Aiyyana Maracle | |
Birth Date: | November 25, 1950 |
Birth Place: | Six Nations, Ontario, Canada |
Death Date: | April 24, 2016 |
Nationality: | Mohawk, Haudenosaunee (Canadian) |
Education: | Goddard College (MFA) |
Known For: | Performance art, installation art, theatre director, curator, scholar |
Awards: | Canada Council John Hirsch Prize, 1997 |
Aiyyana Maracle (25 November 1950 – 24 April 2016) was a Haudenosaunee performance artist, activist, theatre director, scholar, and educator. She is known for her contributions to the Indigenous performance art community. In 1997, she was the first Indigenous recipient of Canada Council’s esteemed John Hirsch Prize for emerging theatre directors.
Maracle was born on November 25, 1950, in Six Nations, a First Nations reserve situated on the Grand River in Southern Ontario.[1] She spent the first seven years of her life living with her grandmother and five siblings.[2] [3] Her parents, Leonard and Cordelia (Kitty) Maracle, were active in several Indigenous organizations in Canada.[4] When her father was denied official status under the Indian Act, her family was forced to leave Six Nations and assimilate into urban society.

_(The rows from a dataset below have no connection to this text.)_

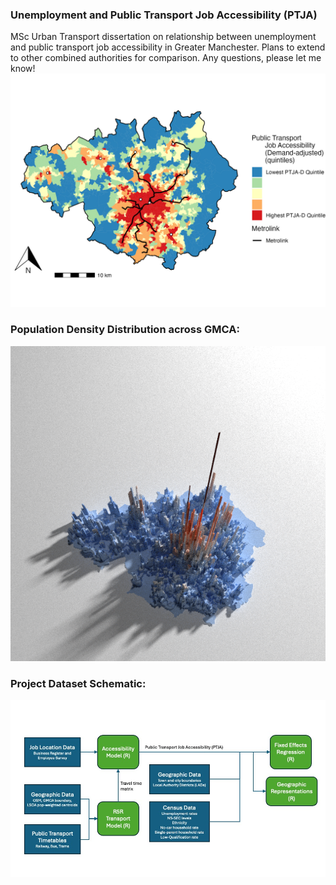 ### Unemployment and Public Transport Job Accessibility (PTJA)
MSc Urban Transport dissertation on relationship between unemployment and public transport job accessibility in Greater Manchester. Plans to extend to other combined authorities for comparison. Any questions, please let me know!
![PTJDA-D](Images/PTJA_D.jpeg)

### Population Density Distribution across GMCA:

![Pop_dens](Images/Manch_Pop.png)

### Project Dataset Schematic:
![Datasets](Images/Dataset_diagram.jpg)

They moved frequently over the next ten years and lived in cities such as Rochester and Buffalo, New York.
Maracle was assigned male at birth and began her gender transformation journey at age 40. During her transformation, she rejected the rigid binary model of gender, embracing a fluid gender expression.[5] In her essay, “A Journey in Gender”, she referred to herself as a “transformed woman who loves women” and argued that the European concepts of transsexuality and binary gender did not align with most Indigenous cultures.[6]
In 2010, she moved back to Six Nations with one of her sons and became an outspoken advocate for transgender and gender nonconforming youth. In 2012, she co-founded Gender Journey, a peer support group out of Grand River Community Health Centre in Brantford, Ontario.[7]
Maracle completed one year of a Bachelor of Architecture (BArch) at Pennsylvania State University in 1969. She completed university transfer courses (including physics, chemistry, math, English and Spanish) in 1984 at Vancouver Community College, Langara campus. In 2006, she received a Master of Fine Arts (MFA) (with a specialization in interdisciplinary media) from Goddard College in Plainfield, Vermont.
Between 2002 and 2007, she taught at various Canadian universities. She gave guest lectures at Emily Carr University of Art and Design in Vancouver and taught Native Literature at Concordia University in Montreal. In 2006, she accepted an unpaid visiting scholar position at McGill University.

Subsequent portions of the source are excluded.